Balanced Budget Multiplier

In Keynesian models, equal increases in government spending and taxes raise output by exactly the spending increase.

The balanced budget multiplier is the change in output (Y) caused by a fiscal package where government spending and taxes rise by the same amount ((\Delta G = \Delta T)). In a simple Keynesian model, that package raises output by exactly the spending increase, so the multiplier is 1.

Model Logic (A Simple Derivation)

In a stripped-down goods-market model:

[ Y = C + I + G ]

with a consumption function:

[ C = a + b(Y - T) ]

where (b) is the marginal propensity to consume (MPC), (0 < b < 1).

Holding (I) fixed and taking changes:

[ \Delta Y = \Delta C + \Delta G ]

and

[ \Delta C = b(\Delta Y - \Delta T) ]

Substitute:

[ \Delta Y = b(\Delta Y - \Delta T) + \Delta G ]

Solve for (\Delta Y):

[ \Delta Y = \frac{1}{1-b}(\Delta G - b\Delta T) ]

If (\Delta G = \Delta T), then:

[ \Delta Y = \Delta G ]

So the balanced budget multiplier is 1 under these assumptions.
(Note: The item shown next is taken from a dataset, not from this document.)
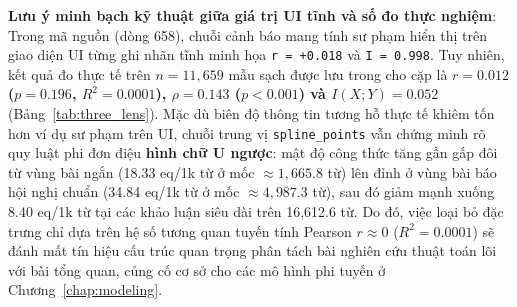 \textbf{Lưu ý minh bạch kỹ thuật giữa giá trị UI tĩnh và số đo thực nghiệm}: Trong mã nguồn  (dòng 658), chuỗi cảnh báo mang tính sư phạm hiển thị trên giao diện UI từng ghi nhãn tĩnh minh họa \texttt{r = +0.018} và \texttt{I = 0.998}. Tuy nhiên, kết quả đo thực tế trên $n = 11,659$ mẫu sạch được lưu trong  cho cặp  là \textbf{$r = 0.012$ ($p = 0.196$, $R^2 = 0.0001$), $\rho = 0.143$ ($p < 0.001$) và $I(X; Y) = 0.052$} (Bảng~\ref{tab:three_lens}). Mặc dù biên độ thông tin tương hỗ thực tế khiêm tốn hơn ví dụ sư phạm trên UI, chuỗi trung vị \texttt{spline\_points} vẫn chứng minh rõ quy luật phi đơn điệu \textbf{hình chữ U ngược}: mật độ công thức tăng gần gấp đôi từ vùng bài ngắn (18.33 eq/1k từ ở mốc $\approx 1,665.8$ từ) lên đỉnh ở vùng bài báo hội nghị chuẩn (34.84 eq/1k từ ở mốc $\approx 4,987.3$ từ), sau đó giảm mạnh xuống 8.40 eq/1k từ tại các khảo luận siêu dài trên 16,612.6 từ. Do đó, việc loại bỏ đặc trưng chỉ dựa trên hệ số tương quan tuyến tính Pearson $r \approx 0$ ($R^2 = 0.0001$) sẽ đánh mất tín hiệu cấu trúc quan trọng phân tách bài nghiên cứu thuật toán lõi với bài tổng quan, củng cố cơ sở cho các mô hình phi tuyến ở Chương~\ref{chap:modeling}.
When The Multiplier Is Not 1

The “equals 1” result is model-dependent. In practice, it can be smaller (or even ambiguous) if:

  • taxes are distortionary (so (\Delta T) changes behavior more than the simple MPC channel),
  • imports rise with income (leakage from domestic demand),
  • interest rates rise and crowd out private spending,
  • the economy is supply constrained (higher demand becomes inflation instead of output).

Policy Context

Balanced-budget expansions sometimes appear in debates about fiscal discipline: they promise stimulus without a larger deficit. But they can still redistribute resources and may be harder to implement politically because they combine spending increases with tax increases.